Nix hit freshman offensive lineman Josh Conerly Jr. for his first career touchdown… on Conerly’s birthday no less.

On the Ducks’ next possession, Nix paid off a 13-play, 85-yard drive by catching a touchdown.

The Ducks’ third possession (an eight-play, 70-yard march) ended with linebacker Noah Sewell lining up as a fullback and plowing into the endzone from 1 yard out.

In a game where Oregon didn’t need to roll out new gadget plays, it did. In doing so, it gives Washington and Utah a number of looks they’ll have to prepare for they might never see again. Or, as we’ve seen with offensive coordinator Kenny Dillingham this season, the Ducks will build sequentially off what they showed Saturday against Colorado and bring some new wrinkles to the field later.

Dillingham is proving himself invaluable this season. He’s been remarkable since the Week 1 loss. If the mandate is to pick up some style points, you’ve got to think coach Dan Lanning feels pretty confident having Dillingham as his right-hand guy.

The thing I couldn’t help but think about during the game, though: Colorado doesn’t have a head coach in place. CU athletic director Rick George got a pretty darn good look at a pretty darn good option on Saturday. If Dillingham is good enough for Auburn — where he’s been linked to since the Tigers fired coach Bryan Harsin this week — he’s more than good enough for Colorado.

Dillingham has been linked to Arizona State, too.
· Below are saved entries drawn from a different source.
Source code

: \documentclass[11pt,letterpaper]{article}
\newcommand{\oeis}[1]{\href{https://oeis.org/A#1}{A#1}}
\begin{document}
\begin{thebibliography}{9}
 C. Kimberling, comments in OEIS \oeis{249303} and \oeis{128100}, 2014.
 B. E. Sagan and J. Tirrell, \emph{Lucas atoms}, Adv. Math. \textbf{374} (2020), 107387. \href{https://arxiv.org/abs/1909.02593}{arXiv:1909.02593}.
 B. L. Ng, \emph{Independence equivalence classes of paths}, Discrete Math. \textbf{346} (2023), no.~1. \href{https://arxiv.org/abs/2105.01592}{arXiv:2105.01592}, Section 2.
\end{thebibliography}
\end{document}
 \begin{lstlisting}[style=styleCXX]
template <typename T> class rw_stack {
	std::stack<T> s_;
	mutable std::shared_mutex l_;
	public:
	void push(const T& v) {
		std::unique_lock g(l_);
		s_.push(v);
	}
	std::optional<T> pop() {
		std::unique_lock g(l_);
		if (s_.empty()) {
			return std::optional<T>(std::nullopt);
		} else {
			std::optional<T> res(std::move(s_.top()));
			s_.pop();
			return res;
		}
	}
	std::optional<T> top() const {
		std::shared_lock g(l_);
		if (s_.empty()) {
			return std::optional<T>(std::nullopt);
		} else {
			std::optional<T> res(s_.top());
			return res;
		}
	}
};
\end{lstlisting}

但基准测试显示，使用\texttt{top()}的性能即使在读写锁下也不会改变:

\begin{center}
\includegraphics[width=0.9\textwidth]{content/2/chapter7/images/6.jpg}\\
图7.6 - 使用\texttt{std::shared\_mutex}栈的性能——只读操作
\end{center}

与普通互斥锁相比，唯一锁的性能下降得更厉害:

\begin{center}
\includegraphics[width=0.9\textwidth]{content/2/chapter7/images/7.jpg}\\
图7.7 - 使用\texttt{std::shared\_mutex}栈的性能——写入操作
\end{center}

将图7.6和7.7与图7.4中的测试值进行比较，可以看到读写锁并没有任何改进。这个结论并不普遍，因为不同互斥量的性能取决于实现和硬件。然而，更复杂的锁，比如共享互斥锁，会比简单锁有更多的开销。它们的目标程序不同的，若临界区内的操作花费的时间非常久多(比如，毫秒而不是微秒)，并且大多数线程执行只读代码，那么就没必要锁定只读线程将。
Surely other jobs will come open in the coming months. If Oregon keeps winning and the offense keeps playing like this, Dillingham is going to continue to look more and more attractive as an option. It’s hard to imagine Dillingham, given what we’ve seen, sticking as an offensive coordinator for much longer unless he’s just really committed to Lanning and this Oregon program. (And he might be!)

To the touchdowns, Oregon fans will proudly say, “Dilly, dilly!” Maybe just put the Ducks on the Pac-12 Network going forward so the folks in Auburn can’t see them.

Bo Nix dazzles again

Nix’s day was done midway through the fourth. He finished with 274 passing yards and two touchdowns while completing 20 of his 24 attempts with no interceptions. He had nine rushing attempts for another 16 yards and two scores. And he had the 18-yard touchdown catch.

It was the fifth time in nine games Nix has produced five or more total touchdowns.

He’s not putting the football in danger, playing his sixth turnover-free game of the year.

He’s not getting sacked.

He’s not missing throws.

He’s playing at a Heisman level.

And it sets the Ducks up for a potentially memorable close to the year. Oregon gets three marquee games now — Washington, Utah, and Oregon State. The Huskies boast their own top-shelf offense and quarterback. Utah is Utah; Lanning won’t need to say anything to the group after the way things went last year. And Oregon State has one of the conference’s best secondaries.

Nix will have his chances over the next three weeks.

Colorado’s mistakes too much to overcome

The Buffaloes were already at a talent and a coaching disadvantage. They couldn’t afford to beat themselves, too. If they wanted a chance to topple the top-ranked team in the Pac-12, they needed to be clean.

They weren’t. Colorado turned the ball over three times. Oregon corner and former Buff Christian Gonzalez got two of them. The Buffs were 0-for-3 on fourth downs and 0-for-2 in the red zone. And they snapped the football every which direction but at the quarterback. There were at least five poor snaps that put the ball in danger. The last one ended in a turnover.

You saw what makes CU quarterback JT Shrout so intriguing; the arm strength is undeniable, but the decision-making is questionable at best. Shrout finished 17-for-34 for 247 yards, one score, and two interceptions. The Oregon secondary once again proved gettable — we still haven’t seen Oregon’s best game — but Shrout couldn’t fully take advantage. So it goes.

The Buffs fight for interim coach Mike Sanford. That’s a good sign. But they never threatened the Ducks on Saturday.